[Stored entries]

Start of Block

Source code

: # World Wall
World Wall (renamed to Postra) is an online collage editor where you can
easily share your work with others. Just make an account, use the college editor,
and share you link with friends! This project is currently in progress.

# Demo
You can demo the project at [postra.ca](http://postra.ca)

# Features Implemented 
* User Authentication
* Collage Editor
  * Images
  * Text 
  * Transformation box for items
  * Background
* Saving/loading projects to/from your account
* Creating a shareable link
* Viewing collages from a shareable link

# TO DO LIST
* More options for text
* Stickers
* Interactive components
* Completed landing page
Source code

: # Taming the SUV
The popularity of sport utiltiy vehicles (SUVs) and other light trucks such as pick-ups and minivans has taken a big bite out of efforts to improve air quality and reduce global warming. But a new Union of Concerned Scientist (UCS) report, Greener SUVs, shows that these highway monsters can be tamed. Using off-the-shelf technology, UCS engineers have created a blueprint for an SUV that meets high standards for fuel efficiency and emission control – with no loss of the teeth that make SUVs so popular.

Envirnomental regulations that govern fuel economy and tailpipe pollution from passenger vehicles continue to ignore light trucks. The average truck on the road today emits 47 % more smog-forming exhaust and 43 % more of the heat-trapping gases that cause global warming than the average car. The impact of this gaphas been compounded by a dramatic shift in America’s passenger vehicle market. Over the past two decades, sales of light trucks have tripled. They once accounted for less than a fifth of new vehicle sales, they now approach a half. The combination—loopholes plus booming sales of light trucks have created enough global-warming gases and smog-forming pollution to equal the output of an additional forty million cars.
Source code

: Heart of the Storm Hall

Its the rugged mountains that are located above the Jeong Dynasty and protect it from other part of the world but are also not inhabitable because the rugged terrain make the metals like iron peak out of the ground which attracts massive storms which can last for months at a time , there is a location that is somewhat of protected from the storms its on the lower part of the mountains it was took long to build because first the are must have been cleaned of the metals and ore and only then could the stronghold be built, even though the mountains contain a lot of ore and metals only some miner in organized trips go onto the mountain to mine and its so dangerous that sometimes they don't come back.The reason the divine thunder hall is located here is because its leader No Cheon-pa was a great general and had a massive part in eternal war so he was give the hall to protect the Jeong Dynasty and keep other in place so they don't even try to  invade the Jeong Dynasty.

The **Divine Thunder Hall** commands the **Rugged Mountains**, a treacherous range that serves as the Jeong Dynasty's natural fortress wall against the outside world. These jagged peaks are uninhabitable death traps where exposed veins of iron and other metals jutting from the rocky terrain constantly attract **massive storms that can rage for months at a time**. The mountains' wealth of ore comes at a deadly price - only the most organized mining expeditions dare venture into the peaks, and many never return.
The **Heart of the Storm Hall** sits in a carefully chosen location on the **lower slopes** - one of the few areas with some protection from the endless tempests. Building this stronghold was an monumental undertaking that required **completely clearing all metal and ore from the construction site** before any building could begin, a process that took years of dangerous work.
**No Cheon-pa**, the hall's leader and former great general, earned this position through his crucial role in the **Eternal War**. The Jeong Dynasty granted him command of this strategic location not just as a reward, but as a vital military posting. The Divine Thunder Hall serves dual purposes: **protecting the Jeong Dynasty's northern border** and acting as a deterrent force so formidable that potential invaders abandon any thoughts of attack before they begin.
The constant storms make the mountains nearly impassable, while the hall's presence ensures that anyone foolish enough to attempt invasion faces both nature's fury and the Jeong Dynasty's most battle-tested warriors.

End of Block

THE PROBLEM: Whenever "fuel" occurs in a line above, copy that line.

ANSWER BELOW:
The popularity of sport utiltiy vehicles (SUVs) and other light trucks such as pick-ups and minivans has taken a big bite out of efforts to improve air quality and reduce global warming. But a new Union of Concerned Scientist (UCS) report, Greener SUVs, shows that these highway monsters can be tamed. Using off-the-shelf technology, UCS engineers have created a blueprint for an SUV that meets high standards for fuel efficiency and emission control – with no loss of the teeth that make SUVs so popular.
Envirnomental regulations that govern fuel economy and tailpipe pollution from passenger vehicles continue to ignore light trucks. The average truck on the road today emits 47 % more smog-forming exhaust and 43 % more of the heat-trapping gases that cause global warming than the average car. The impact of this gaphas been compounded by a dramatic shift in America’s passenger vehicle market. Over the past two decades, sales of light trucks have tripled. They once accounted for less than a fifth of new vehicle sales, they now approach a half. The combination—loopholes plus booming sales of light trucks have created enough global-warming gases and smog-forming pollution to equal the output of an additional forty million cars.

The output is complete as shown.